Rendered images with source text:
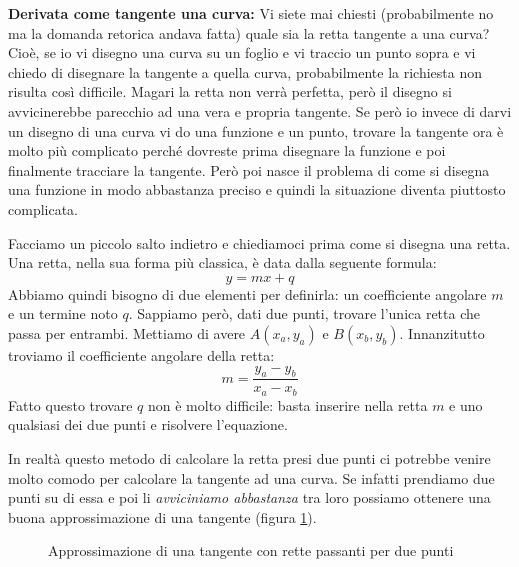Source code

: \textbf{Derivata come tangente una curva:} Vi siete mai chiesti (probabilmente 
no ma la domanda retorica andava fatta) quale sia la retta tangente a una 
curva? Cioè, se io vi disegno una curva su un foglio e vi traccio un punto 
sopra e vi chiedo di disegnare la tangente a quella curva, probabilmente la 
richiesta non risulta così difficile. Magari la retta non verrà perfetta, però 
il disegno si avvicinerebbe parecchio ad una vera e propria tangente. Se però 
io invece di darvi un disegno di una curva vi do una funzione e un punto, 
trovare la tangente ora è molto più complicato perché dovreste prima disegnare 
la funzione e poi finalmente tracciare la tangente. Però poi nasce il problema 
di come si disegna una funzione in modo abbastanza preciso e quindi la 
situazione diventa piuttosto complicata. 

Facciamo un piccolo salto indietro e chiediamoci prima come si disegna una 
retta. Una retta, nella sua forma più classica, è data dalla seguente formula:
\begin{equation*}
	y = mx + q
\end{equation*}
Abbiamo quindi bisogno di due elementi per definirla: un coefficiente angolare 
$m$ e un termine noto $q$. Sappiamo però, dati due punti, trovare l'unica retta 
che passa per entrambi. Mettiamo di avere $A(x_a, y_a)$ e $B(x_b, y_b)$. 
Innanzitutto troviamo il coefficiente angolare della retta:
\begin{equation*}
	m = \dfrac{y_a - y_b}{x_a - x_b}
\end{equation*}
Fatto questo trovare $q$ non è molto difficile: basta inserire nella retta $m$ 
e uno qualsiasi dei due punti e risolvere l'equazione.

In realtà questo metodo di calcolare la retta presi due punti ci potrebbe 
venire molto comodo per calcolare la tangente ad una curva. Se infatti 
prendiamo due punti su di essa e poi li \textit{avviciniamo abbastanza} tra 
loro possiamo ottenere una buona approssimazione di una tangente (figura 
\ref{fig_approxTangenteCurva}).

\begin{figure}[h]
\centering
{}
  \caption{Approssimazione di una tangente con rette passanti per due punti} 
	\label{fig_approxTangenteCurva}
\end{figure}

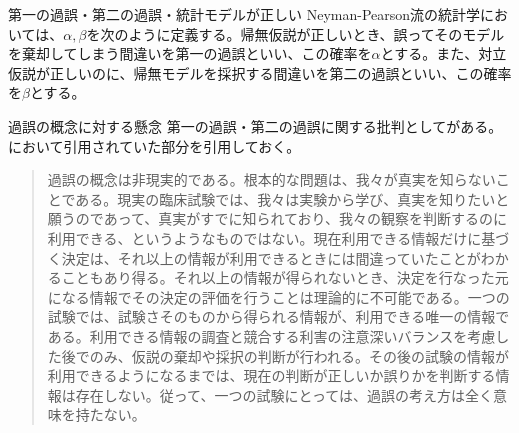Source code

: \begin{SMbox}{第一の過誤・第二の過誤・統計モデルが正しい}
    Neyman-Pearson流の統計学においては、$\alpha,\beta$を次のように定義する。帰無仮説が正しいとき、誤ってそのモデルを棄却してしまう間違いを第一の過誤といい、この確率を$\alpha$とする。また、対立仮説が正しいのに、帰無モデルを採択する間違いを第二の過誤といい、この確率を$\beta$とする。



\end{SMbox}



\begin{SMbox}{過誤の概念に対する懸念}
第一の過誤・第二の過誤に関する批判として\cite{norleans2004臨床試験のための統計的方法}がある。
\cite{2010毒性試験に用いる統計解析法の動向}において引用されていた部分を引用しておく。
\begin{quote}
過誤の概念は非現実的である。根本的な問題は、我々が真実を知らないことである。現実の臨床試験では、我々は実験から学び、真実を知りたいと願うのであって、真実がすでに知られており、我々の観察を判断するのに利用できる、というようなものではない。現在利用できる情報だけに基づく決定は、それ以上の情報が利用できるときには間違っていたことがわかることもあり得る。それ以上の情報が得られないとき、決定を行なった元になる情報でその決定の評価を行うことは理論的に不可能である。一つの試験では、試験さそのものから得られる情報が、利用できる唯一の情報である。利用できる情報の調査と競合する利害の注意深いバランスを考慮した後でのみ、仮説の棄却や採択の判断が行われる。その後の試験の情報が利用できるようになるまでは、現在の判断が正しいか誤りかを判断する情報は存在しない。従って、一つの試験にとっては、過誤の考え方は全く意味を持たない。
\end{quote}
\end{SMbox}



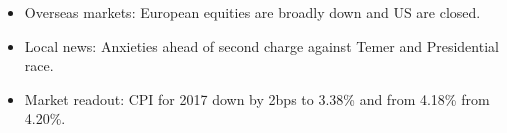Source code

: \begin{itemize}
\tightlist
\item
  Overseas markets: European equities are broadly down and US are
  closed.
\item
  Local news: Anxieties ahead of second charge against Temer and
  Presidential race.
\item
  Market readout: CPI for 2017 down by 2bps to 3.38\% and from 4.18\%
  from 4.20\%.
\end{itemize}
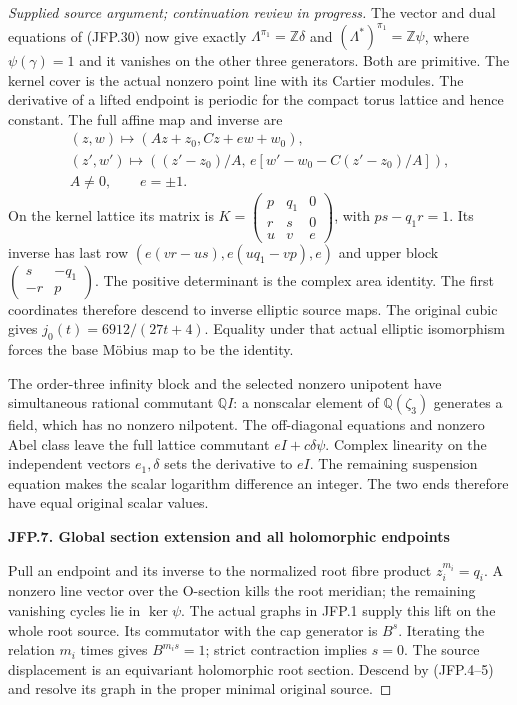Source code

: \begin{proof}[Supplied source argument; continuation review in progress]
The vector and dual equations of (JFP.30) now give exactly
\(\Lambda^{\pi_1}=\mathbb Z\delta\) and
\((\Lambda^*)^{\pi_1}=\mathbb Z\psi\), where \(\psi(\gamma)=1\)
and it vanishes on the other three generators. Both are primitive.
The kernel cover is the actual nonzero point line with its Cartier
modules. The derivative of a lifted endpoint is periodic for the
compact torus lattice and hence constant. The full affine map and
inverse are
\[
\begin{gathered}
 (z,w)\mapsto(Az+z_0,Cz+e w+w_0),\\
 (z',w')\mapsto((z'-z_0)/A,\,
 e[w'-w_0-C(z'-z_0)/A]),\\
 A\ne0,\qquad e=\pm1.
\end{gathered}
\tag{JFP.31}
\]
On the kernel lattice its matrix is
\(K=\left(\begin{smallmatrix}p&q_1&0\\r&s&0\\u&v&e\end{smallmatrix}\right)\),
with \(ps-q_1r=1\). Its inverse has last row
\((e(vr-us),e(uq_1-vp),e)\) and upper block
\(\left(\begin{smallmatrix}s&-q_1\\-r&p\end{smallmatrix}\right)\).
The positive determinant is the complex area identity. The first
coordinates therefore descend to inverse elliptic source maps.
The original cubic gives \(j_0(t)=6912/(27t+4)\). Equality under
that actual elliptic isomorphism forces the base Möbius map to be
the identity.

The order-three infinity block and the selected nonzero unipotent
have simultaneous rational commutant \(\mathbb QI\): a nonscalar
element of \(\mathbb Q(\zeta_3)\) generates a field, which has no
nonzero nilpotent. The off-diagonal equations and nonzero Abel
class leave the full lattice commutant \(eI+c\delta\psi\).
Complex linearity on the independent vectors \(e_1,\delta\)
sets the derivative to \(eI\). The remaining suspension equation
makes the scalar logarithm difference an integer. The two ends
therefore have equal original scalar values.

\par

\medskip\noindent\textbf{JFP.7. Global section extension and all holomorphic endpoints}

\par\nobreak

Pull an endpoint and its inverse to the normalized root fibre
product \(z_i^{m_i}=q_i\). A nonzero line vector over the
O-section kills the root meridian; the remaining vanishing cycles
lie in \(\ker\psi\). The actual graphs in JFP.1 supply this
lift on the whole root source. Its commutator with the cap
generator is \(B^s\). Iterating the relation \(m_i\) times gives
\(B^{m_is}=1\); strict contraction implies \(s=0\).
The source displacement is an equivariant holomorphic root
section. Descend by (JFP.4--5) and resolve its graph in the proper
minimal original source.


\end{proof}

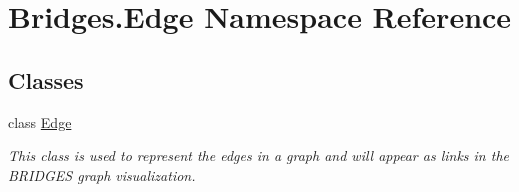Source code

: \hypertarget{namespace_bridges_1_1_edge}{}\section{Bridges.\+Edge Namespace Reference}
\label{namespace_bridges_1_1_edge}
\subsection*{Classes}
\begin{DoxyCompactItemize}
\item 
class \hyperlink{class_bridges_1_1_edge_1_1_edge}{Edge}
\begin{DoxyCompactList}\small\item\em This class is used to represent the edges in a graph and will appear as links in the B\+R\+I\+D\+G\+E\+S graph visualization. \end{DoxyCompactList}\end{DoxyCompactItemize}
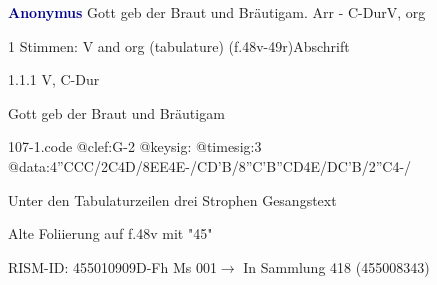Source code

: \documentclass[twocolumn]{book}
\begin{document}
\par \vspace{7pt} \textcolor{darkblue}{\textbf{Anonymus  }}\hfillplus{\textbf{[107]}}\newline Gott geb der Braut und Bräutigam. Arr - C-Dur\newline V, org
\par \begin{itshape}\end{itshape} 
\par \textcolor{darkblue}{}  1 Stimmen: V and org (tabulature)  (f.48v-49r)\newline Abschrift
\par 1.1.1  V, C-Dur\newline \begin{footnotesize} Gott geb der Braut und Bräutigam \end{footnotesize}  
\begin{filecontents*}{107-1.code}
@clef:G-2
@keysig:
@timesig:3
@data:4''CCC/2C4D/{8EE}4E-/CD'B/{8''C'B''CD}4E/DC'B/2''C4-/
\end{filecontents*}
\newline
%
\par Unter den Tabulaturzeilen drei Strophen Gesangstext
\par Alte Foliierung auf f.48v mit "45"
\par RISM-ID: 455010909\newline D-Fh  Ms 001\newline $\rightarrow$ In Sammlung 418 (455008343)
      
\end{document}
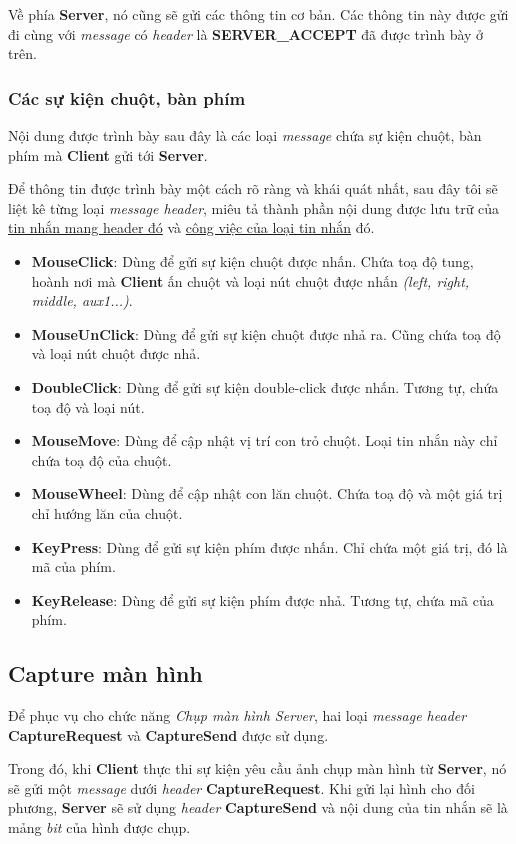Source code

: Về phía \textbf{Server}, nó cũng sẽ gửi các thông tin cơ bản. Các thông tin này được gửi đi cùng với \textit{message} có  \textit{header} là \textbf{SERVER\_ACCEPT} đã được trình bày ở trên.

\subsubsection {Các sự kiện chuột, bàn phím}

Nội dung được trình bày sau đây là các loại \textit{message} chứa sự kiện chuột, bàn phím mà \textbf{Client} gửi tới \textbf{Server}.

Để thông tin được trình bày một cách rõ ràng và khái quát nhất, sau đây tôi sẽ liệt kê từng loại \textit{message header}, miêu tả thành phần nội dung được lưu trữ của \underline{tin nhắn mang header đó} và \underline{công việc của loại tin nhắn} đó.

\begin{itemize}
	\item \textbf{MouseClick}:  Dùng để gửi sự kiện chuột được nhấn. Chứa toạ độ tung, hoành nơi mà \textbf{Client} ấn chuột và loại nút chuột được nhấn \textit{(left, right, middle, aux1...)}.
	\item \textbf{MouseUnClick}: Dùng để gửi sự kiện chuột được nhả ra. Cũng chứa toạ độ và loại nút chuột được nhả.
	\item \textbf{DoubleClick}: Dùng để gửi sự kiện double-click được nhấn. Tương tự, chứa toạ độ và loại nút.
	\item \textbf{MouseMove}: Dùng để cập nhật vị trí con trỏ chuột. Loại tin nhắn này chỉ chứa toạ độ của chuột.
	\item \textbf{MouseWheel}: Dùng để cập nhật con lăn chuột. Chứa toạ độ và một giá trị chỉ hướng lăn của chuột.
	\item \textbf{KeyPress}: Dùng để gửi sự kiện phím được nhấn. Chỉ chứa một giá trị, đó là mã của phím.
	\item \textbf{KeyRelease}: Dùng để gửi sự kiện phím được nhả. Tương tự, chứa mã của phím.
\end{itemize}

\subsection{Capture màn hình}

Để phục vụ cho chức năng \textit{Chụp màn hình Server}, hai loại \textit{message header} \textbf{CaptureRequest} và \textbf{CaptureSend} được sử dụng.

Trong đó, khi \textbf{Client} thực thi sự kiện yêu cầu ảnh chụp màn hình từ \textbf{Server}, nó sẽ gửi một \textit{message} dưới \textit{header} \textbf{CaptureRequest}. Khi gửi lại hình cho đối phương, \textbf{Server} sẽ sử dụng \textit{header} \textbf{CaptureSend}  và nội dung của tin nhắn sẽ là mảng \textit{bit} của hình được chụp.


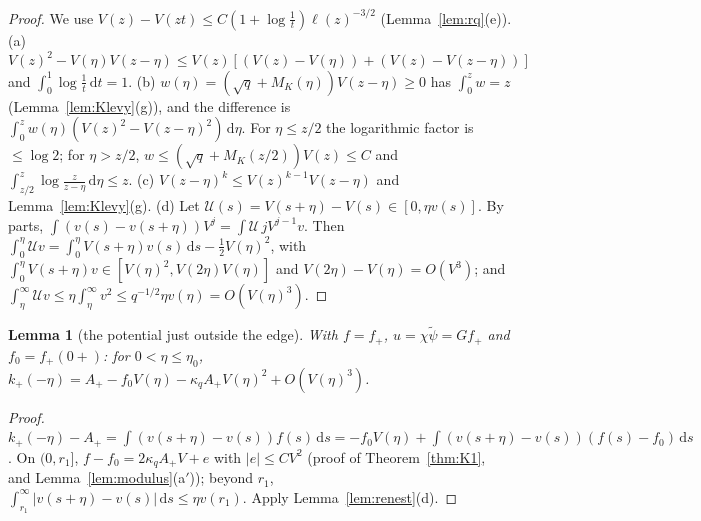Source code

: \documentclass[11pt]{amsart}
\newcommand{\dd}{\,\mathrm{d}}
\newtheorem{lemma}[theorem]{Lemma}
\theoremstyle{definition}
\theoremstyle{remark}
\numberwithin{equation}{section}
\begin{document}
\begin{proof}
We use $V(z)-V(zt)\le C(1+\log\frac1t)\ell(z)^{-3/2}$ (Lemma~\ref{lem:rq}(e)). (a) $V(z)^2-V(\eta)V(z-\eta)\le V(z)[(V(z)-V(\eta))+(V(z)-V(z-\eta))]$ and $\int_0^1\log\frac1t\dd t=1$. (b) $w(\eta)=(\sqrt q+M_K(\eta))V(z-\eta)\ge0$ has $\int_0^zw=z$ (Lemma~\ref{lem:Klevy}(g)), and the difference is $\int_0^zw(\eta)(V(z)^2-V(z-\eta)^2)\dd\eta$. For $\eta\le z/2$ the logarithmic factor is $\le\log2$; for $\eta>z/2$, $w\le(\sqrt q+M_K(z/2))V(z)\le C$ and $\int_{z/2}^z\log\frac z{z-\eta}\dd\eta\le z$. (c) $V(z-\eta)^k\le V(z)^{k-1}V(z-\eta)$ and Lemma~\ref{lem:Klevy}(g). (d) Let $\mathcal U(s)=V(s+\eta)-V(s)\in[0,\eta v(s)]$. By parts, $\int(v(s)-v(s+\eta))V^j=\int\mathcal U\,jV^{j-1}v$. Then $\int_0^\eta\mathcal Uv=\int_0^\eta V(s+\eta)v(s)\dd s-\frac12V(\eta)^2$, with $\int_0^\eta V(s+\eta)v\in[V(\eta)^2,V(2\eta)V(\eta)]$ and $V(2\eta)-V(\eta)=O(V^3)$; and $\int_\eta^\infty\mathcal Uv\le\eta\int_\eta^\infty v^2\le q^{-1/2}\eta v(\eta)=O(V(\eta)^3)$.
\end{proof}

\begin{lemma}[the potential just outside the edge]\label{lem:pot}
With $f=f_+$, $u=\chi\tilde\psi=Gf_+$ and $f_0=f_+(0+)$: for $0<\eta\le\eta_0$, $k_+(-\eta)=A_+-f_0V(\eta)-\kappa_qA_+V(\eta)^2+O(V(\eta)^3)$.
\end{lemma}

\begin{proof}
$k_+(-\eta)-A_+=\int(v(s+\eta)-v(s))f(s)\dd s=-f_0V(\eta)+\int(v(s+\eta)-v(s))(f(s)-f_0)\dd s$. On $(0,r_1]$, $f-f_0=2\kappa_qA_+V+e$ with $|e|\le CV^2$ (proof of Theorem~\ref{thm:K1}, and Lemma~\ref{lem:modulus}(a$'$)); beyond $r_1$, $\int_{r_1}^\infty|v(s+\eta)-v(s)|\dd s\le\eta v(r_1)$. Apply Lemma~\ref{lem:renest}(d).
\end{proof}
\end{document}
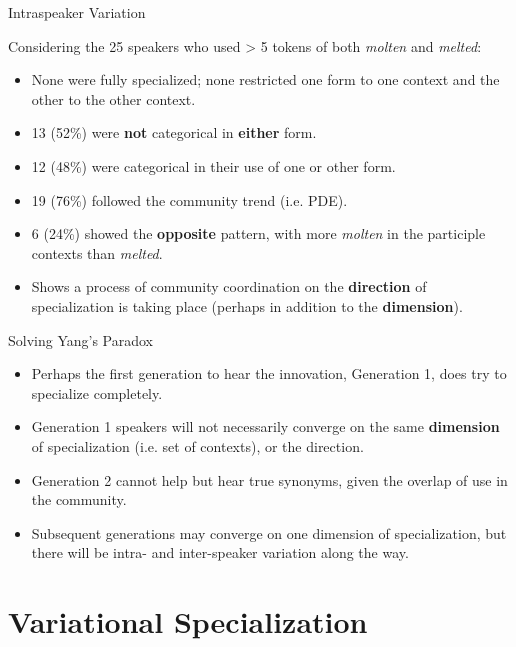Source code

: \documentclass[hyperref={pdfpagelabels=false}]{beamer}
\begin{document}
\begin{frame}{Intraspeaker Variation}

\begin{center}
	Considering the 25 speakers who used > 5 tokens of both \textsl{molten} and \textsl{melted}:
\end{center}
\begin{itemize}
		\item None were fully specialized; none restricted one form to one context and the other to the other context.
	\item[] 13 (52\%) were \textbf{not} categorical in \textbf{either} form.
	\item[] 12 (48\%) were categorical in their use of one or other form.
	\item[] 19 (76\%) followed the community trend (i.e. PDE).
	\item[] 6 \hspace*{2mm}(24\%) showed the \textbf{opposite} pattern, with more \textsl{molten} in the participle contexts than \textsl{melted}.
	\item Shows a process of community coordination on the \textbf{direction} of specialization is taking place (perhaps in addition to the \textbf{dimension}).
\end{itemize}



\end{frame}


\begin{frame}{Solving Yang's Paradox}
		\begin{itemize}
			\item Perhaps the first generation to hear the innovation, Generation 1, does try to specialize completely.
			\item Generation 1 speakers will not necessarily converge on the same \textbf{dimension} of specialization (i.e. set of contexts), or the direction.
			\item Generation 2 cannot help but hear true synonyms, given the overlap of use in the community.
			\item Subsequent generations may converge on one dimension of specialization, but there will be intra- and inter-speaker variation along the way.
		\end{itemize}
\end{frame}


\section{Variational Specialization}
\end{document}
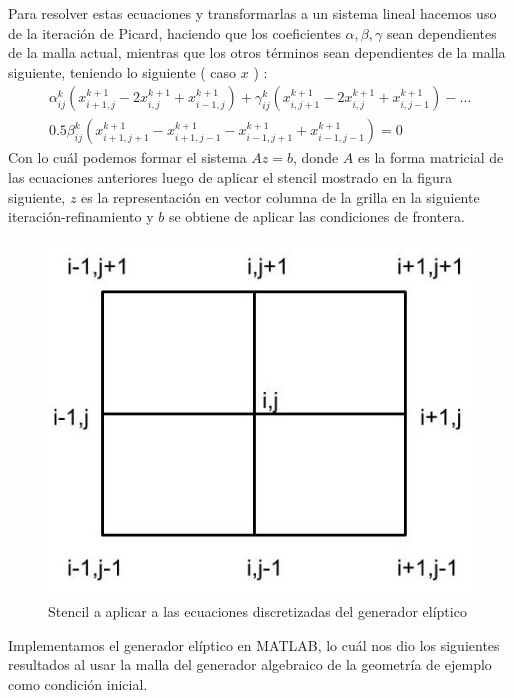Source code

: \documentclass[11pt,letterpaper]{article}
\begin{document}
		Para resolver estas ecuaciones y transformarlas a un sistema lineal hacemos uso de la iteraci\'on de Picard, haciendo que los coeficientes $\alpha, \beta, \gamma$
		sean dependientes de la malla actual, mientras que los otros t\'erminos sean dependientes de la malla siguiente, teniendo lo siguiente ( caso $x$ ) :
		\begin{gather*}
			\alpha_{ij}^{k} ( x_{i+1,j}^{k+1} - 2 x_{i,j}^{k+1} + x_{i-1,j}^{k+1} ) + \gamma_{ij}^{k} ( x_{i, j + 1}^{k+1} - 2 x_{i, j}^{k+1} + x_{i,j-1}^{k+1} ) - \hdots \\
				 0.5 \beta_{ij}^{k} ( x_{i+1,j+1}^{k+1} - x_{i+1,j-1}^{k+1} - x_{i-1,j+1}^{k+1} + x_{i-1,j-1}^{k+1} ) = 0
		\end{gather*}
		Con lo cu\'al podemos formar el sistema $Az = b$, donde $A$ es la forma matricial de las ecuaciones anteriores luego de aplicar el stencil mostrado en la figura siguiente, $z$ es la representaci\'on en vector columna de la grilla en la siguiente iteraci\'on-refinamiento y $b$ se obtiene de aplicar las condiciones de frontera.
		\begin{figure}[H]
			\centering
			\includegraphics[scale=0.5]{./imgs/img_stencil.jpg}
			\caption{Stencil a aplicar a las ecuaciones discretizadas del generador el\'iptico}
			\label{fig:img_stencil}
		\end{figure}
		Implementamos el generador el\'iptico en MATLAB, lo cu\'al nos dio los siguientes resultados al usar la malla del generador algebraico de la geometr\'ia de ejemplo como condici\'on inicial.
		
\end{document}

*Exercise instructions*
The lines to return are those in the entries above that hold "DoxyCompactItemize".

*Expected answer*
\begin{DoxyCompactItemize}
\begin{DoxyCompactList}\small\item\em This class is used to represent the edges in a graph and will appear as links in the B\+R\+I\+D\+G\+E\+S graph visualization. \end{DoxyCompactList}\end{DoxyCompactItemize}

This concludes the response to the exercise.